彼女は、いつも通り全力でそれに応えようとしてくれました。

私の教えに忠実に、持てる限りの力で応えてくれました。

教師として、これほど嬉しいことはありません。


終わった今から考えると、やはり随分無茶な訓練でした。

侯爵様はライル君やクレア君に同じ訓練をさせようとしても、おそらく許可されなかったでしょう。

許可が出たのは、フランソワ君だから。

彼女のことを軽視している侯爵様の考えを、利用させていただきました。


正直なところ、辛かったと思います。


私が魔法で作り出した幻影を相手に、気を失うまでまで訓練を続けたこともありました。

迷宮でゴブリン狩りをさせて、冒険者まがいのこともさせました。


私はこれまで、彼女に本格的な訓練を受けさせることを避けてきました。

というのも、今まで身の回りのことでさえ、侍従がやってくれる生活を送ってきた令嬢に、戦闘訓練を仕込む方がどうかしています。

普通の令嬢は、魔法の練習をすることはあっても、汗を流して体を動かす訓練などほとんどしませんから。


ただし、彼女の場合、魔法以外のところで勝負する必要がありましたから、そういった訓練も必須となるわけです。

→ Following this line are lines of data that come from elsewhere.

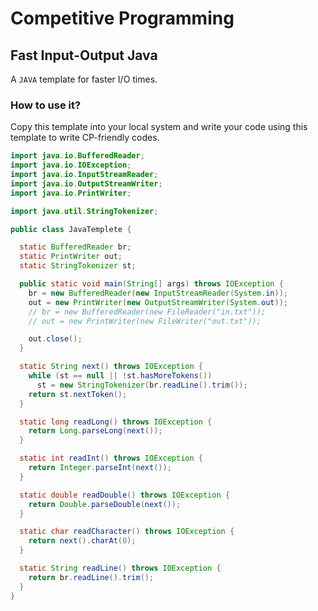 # Competitive Programming

## Fast Input-Output Java
A `JAVA` template for faster I/O times. 

### How to use it?
Copy this template into your local system and write your code using this template to write CP-friendly codes.

```java
import java.io.BufferedReader;
import java.io.IOException;
import java.io.InputStreamReader;
import java.io.OutputStreamWriter;
import java.io.PrintWriter;

import java.util.StringTokenizer;

public class JavaTemplete {

  static BufferedReader br;
  static PrintWriter out;
  static StringTokenizer st;

  public static void main(String[] args) throws IOException {
    br = new BufferedReader(new InputStreamReader(System.in));
    out = new PrintWriter(new OutputStreamWriter(System.out));
    // br = new BufferedReader(new FileReader("in.txt"));
    // out = new PrintWriter(new FileWriter("out.txt"));

    out.close();
  }

  static String next() throws IOException {
    while (st == null || !st.hasMoreTokens())
      st = new StringTokenizer(br.readLine().trim());
    return st.nextToken();
  }

  static long readLong() throws IOException {
    return Long.parseLong(next());
  }

  static int readInt() throws IOException {
    return Integer.parseInt(next());
  }

  static double readDouble() throws IOException {
    return Double.parseDouble(next());
  }

  static char readCharacter() throws IOException {
    return next().charAt(0);
  }

  static String readLine() throws IOException {
    return br.readLine().trim();
  }
}
```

彼女に忍耐力があることは分かっていましたが、それを踏まえても、最初はこの訓練をする気はさらさらありませんでした。


ですが、彼女に応えるために、私には他の方法は思いつきませんでした。

しかし、彼女は私の訓練を耐え抜きました。

おかげで、普通の侯爵令嬢であれば、一生体験しないであろうことをたくさん経験させてやることもできました。


本当に、よくついてきてくれました。


春休みを終えて、彼女はたしかに成長しました。

それでも、現段階では、武闘派貴族の子たちには、魔法込みでは敵わないでしょう。


しかし、1年後。

もしも彼女が私の教えに従い、努力をし続けていたら……

いえ、きっと彼女ならそうしてくれるはずです。

学年末の模擬試合で彼女を甘くみた対戦相手は、泣きをみることになるでしょう。

少なくとも、昨年の二の舞にはならないはずです。


私は彼女が報われることを、心の底から祈っています。